(Excerpted data Opens)

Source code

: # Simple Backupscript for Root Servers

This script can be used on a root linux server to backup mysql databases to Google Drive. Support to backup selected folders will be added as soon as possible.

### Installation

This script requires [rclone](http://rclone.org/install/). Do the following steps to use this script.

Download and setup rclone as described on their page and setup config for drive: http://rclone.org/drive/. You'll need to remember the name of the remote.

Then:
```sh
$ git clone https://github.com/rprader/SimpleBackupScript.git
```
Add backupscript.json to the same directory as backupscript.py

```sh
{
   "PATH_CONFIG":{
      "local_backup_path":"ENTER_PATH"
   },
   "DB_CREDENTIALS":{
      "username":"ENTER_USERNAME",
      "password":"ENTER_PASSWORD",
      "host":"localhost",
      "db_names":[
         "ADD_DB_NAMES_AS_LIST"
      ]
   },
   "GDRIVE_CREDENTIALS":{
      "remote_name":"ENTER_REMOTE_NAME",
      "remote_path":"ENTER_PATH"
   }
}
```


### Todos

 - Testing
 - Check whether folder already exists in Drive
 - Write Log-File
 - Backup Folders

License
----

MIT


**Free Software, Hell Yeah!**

(Excerpted data Closes)

Report every line from the listing above where the string "This" can be found.

Task result:
This script can be used on a root linux server to backup mysql databases to Google Drive. Support to backup selected folders will be added as soon as possible.
This script requires [rclone](http://rclone.org/install/). Do the following steps to use this script.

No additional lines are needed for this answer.